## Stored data
_ _ _ _
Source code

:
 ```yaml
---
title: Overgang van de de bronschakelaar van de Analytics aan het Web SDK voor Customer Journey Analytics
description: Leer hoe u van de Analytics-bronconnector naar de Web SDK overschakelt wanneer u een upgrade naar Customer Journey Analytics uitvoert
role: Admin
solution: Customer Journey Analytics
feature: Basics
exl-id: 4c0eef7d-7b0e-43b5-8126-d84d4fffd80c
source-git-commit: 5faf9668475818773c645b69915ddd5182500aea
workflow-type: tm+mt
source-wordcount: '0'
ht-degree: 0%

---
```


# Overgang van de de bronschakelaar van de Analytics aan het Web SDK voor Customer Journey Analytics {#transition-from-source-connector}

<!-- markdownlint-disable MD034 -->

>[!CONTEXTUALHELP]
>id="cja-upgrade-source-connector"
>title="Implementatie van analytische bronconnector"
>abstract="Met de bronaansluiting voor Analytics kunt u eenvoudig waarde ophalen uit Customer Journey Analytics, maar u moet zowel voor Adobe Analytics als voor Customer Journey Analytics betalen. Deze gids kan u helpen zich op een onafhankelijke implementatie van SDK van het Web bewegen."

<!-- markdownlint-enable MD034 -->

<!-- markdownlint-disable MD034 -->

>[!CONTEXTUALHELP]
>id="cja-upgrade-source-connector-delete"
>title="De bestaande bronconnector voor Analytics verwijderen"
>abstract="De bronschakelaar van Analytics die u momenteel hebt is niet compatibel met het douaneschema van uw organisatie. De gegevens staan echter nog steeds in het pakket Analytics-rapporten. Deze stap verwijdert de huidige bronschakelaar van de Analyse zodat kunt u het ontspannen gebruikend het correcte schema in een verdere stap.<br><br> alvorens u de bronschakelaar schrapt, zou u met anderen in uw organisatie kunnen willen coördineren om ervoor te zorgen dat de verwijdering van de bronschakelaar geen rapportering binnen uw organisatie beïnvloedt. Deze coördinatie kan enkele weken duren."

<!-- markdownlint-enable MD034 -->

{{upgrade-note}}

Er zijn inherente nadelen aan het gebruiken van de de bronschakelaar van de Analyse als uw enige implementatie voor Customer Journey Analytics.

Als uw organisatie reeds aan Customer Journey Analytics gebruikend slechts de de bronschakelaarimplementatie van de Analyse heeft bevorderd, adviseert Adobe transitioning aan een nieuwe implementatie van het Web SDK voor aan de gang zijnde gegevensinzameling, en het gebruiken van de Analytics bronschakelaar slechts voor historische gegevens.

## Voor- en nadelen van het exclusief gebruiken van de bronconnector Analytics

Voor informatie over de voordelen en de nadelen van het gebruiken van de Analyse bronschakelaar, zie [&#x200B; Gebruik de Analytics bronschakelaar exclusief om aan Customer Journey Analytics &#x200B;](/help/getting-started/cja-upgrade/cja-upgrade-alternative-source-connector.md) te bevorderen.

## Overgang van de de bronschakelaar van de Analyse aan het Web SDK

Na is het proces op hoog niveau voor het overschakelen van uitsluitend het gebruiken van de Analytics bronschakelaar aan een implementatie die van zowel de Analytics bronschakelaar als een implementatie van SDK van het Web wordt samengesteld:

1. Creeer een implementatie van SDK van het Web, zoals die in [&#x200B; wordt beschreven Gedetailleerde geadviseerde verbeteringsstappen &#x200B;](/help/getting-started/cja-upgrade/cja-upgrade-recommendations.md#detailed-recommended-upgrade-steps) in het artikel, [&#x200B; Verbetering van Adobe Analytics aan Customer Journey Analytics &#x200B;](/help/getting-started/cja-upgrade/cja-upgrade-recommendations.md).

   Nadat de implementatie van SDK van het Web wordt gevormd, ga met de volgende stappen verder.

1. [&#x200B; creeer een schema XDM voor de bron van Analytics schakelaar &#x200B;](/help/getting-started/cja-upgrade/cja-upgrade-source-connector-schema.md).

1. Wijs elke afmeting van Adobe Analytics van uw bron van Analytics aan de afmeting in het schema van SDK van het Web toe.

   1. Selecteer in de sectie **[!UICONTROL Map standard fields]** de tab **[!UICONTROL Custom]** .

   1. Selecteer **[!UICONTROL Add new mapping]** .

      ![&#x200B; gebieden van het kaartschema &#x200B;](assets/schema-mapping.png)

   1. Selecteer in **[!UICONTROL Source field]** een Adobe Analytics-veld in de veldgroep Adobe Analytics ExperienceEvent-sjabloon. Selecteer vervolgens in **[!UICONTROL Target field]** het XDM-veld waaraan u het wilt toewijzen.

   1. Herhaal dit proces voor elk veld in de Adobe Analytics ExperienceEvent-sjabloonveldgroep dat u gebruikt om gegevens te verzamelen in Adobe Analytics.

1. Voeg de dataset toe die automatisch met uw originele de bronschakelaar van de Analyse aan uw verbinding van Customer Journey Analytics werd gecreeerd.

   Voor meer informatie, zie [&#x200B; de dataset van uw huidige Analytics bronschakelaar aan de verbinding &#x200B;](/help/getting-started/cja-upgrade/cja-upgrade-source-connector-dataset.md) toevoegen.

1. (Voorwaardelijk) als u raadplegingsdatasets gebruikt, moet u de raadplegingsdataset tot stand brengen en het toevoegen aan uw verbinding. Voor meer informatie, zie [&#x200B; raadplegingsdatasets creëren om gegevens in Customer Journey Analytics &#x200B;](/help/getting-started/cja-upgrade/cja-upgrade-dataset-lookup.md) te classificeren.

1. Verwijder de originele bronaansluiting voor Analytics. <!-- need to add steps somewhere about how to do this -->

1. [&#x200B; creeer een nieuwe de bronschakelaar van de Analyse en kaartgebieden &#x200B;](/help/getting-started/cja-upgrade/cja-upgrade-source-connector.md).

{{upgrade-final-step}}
_ _ _ _
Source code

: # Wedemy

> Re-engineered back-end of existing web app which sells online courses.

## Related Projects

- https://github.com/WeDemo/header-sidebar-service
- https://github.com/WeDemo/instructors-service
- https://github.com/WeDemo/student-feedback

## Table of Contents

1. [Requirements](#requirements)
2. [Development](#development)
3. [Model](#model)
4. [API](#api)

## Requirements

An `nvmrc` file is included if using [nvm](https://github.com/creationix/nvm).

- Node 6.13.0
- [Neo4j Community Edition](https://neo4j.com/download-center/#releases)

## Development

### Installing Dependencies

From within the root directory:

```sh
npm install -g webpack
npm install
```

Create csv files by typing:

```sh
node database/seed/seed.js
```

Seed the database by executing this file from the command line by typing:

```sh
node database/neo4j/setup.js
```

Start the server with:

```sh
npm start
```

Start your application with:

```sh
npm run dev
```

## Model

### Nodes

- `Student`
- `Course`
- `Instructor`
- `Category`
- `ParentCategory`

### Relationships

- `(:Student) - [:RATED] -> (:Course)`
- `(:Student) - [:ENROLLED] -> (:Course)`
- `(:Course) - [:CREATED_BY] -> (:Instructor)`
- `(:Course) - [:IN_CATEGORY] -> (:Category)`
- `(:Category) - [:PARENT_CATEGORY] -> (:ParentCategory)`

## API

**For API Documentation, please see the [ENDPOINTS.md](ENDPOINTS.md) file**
_ _ _ _
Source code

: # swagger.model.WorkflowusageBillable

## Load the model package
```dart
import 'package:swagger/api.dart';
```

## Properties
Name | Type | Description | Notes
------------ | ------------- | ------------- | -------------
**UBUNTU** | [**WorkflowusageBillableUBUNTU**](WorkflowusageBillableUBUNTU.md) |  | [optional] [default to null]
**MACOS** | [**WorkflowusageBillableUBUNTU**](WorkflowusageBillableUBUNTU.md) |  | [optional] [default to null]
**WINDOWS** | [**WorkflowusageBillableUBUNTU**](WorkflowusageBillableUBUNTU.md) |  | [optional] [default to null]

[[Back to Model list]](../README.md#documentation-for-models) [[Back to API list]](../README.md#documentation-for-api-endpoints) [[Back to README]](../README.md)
_ _ _ _
## Your task
Where in the records above does the word "veld" appear? Copy each line that holds it.

## Solution below
   1. Selecteer in **[!UICONTROL Source field]** een Adobe Analytics-veld in de veldgroep Adobe Analytics ExperienceEvent-sjabloon. Selecteer vervolgens in **[!UICONTROL Target field]** het XDM-veld waaraan u het wilt toewijzen.
   1. Herhaal dit proces voor elk veld in de Adobe Analytics ExperienceEvent-sjabloonveldgroep dat u gebruikt om gegevens te verzamelen in Adobe Analytics.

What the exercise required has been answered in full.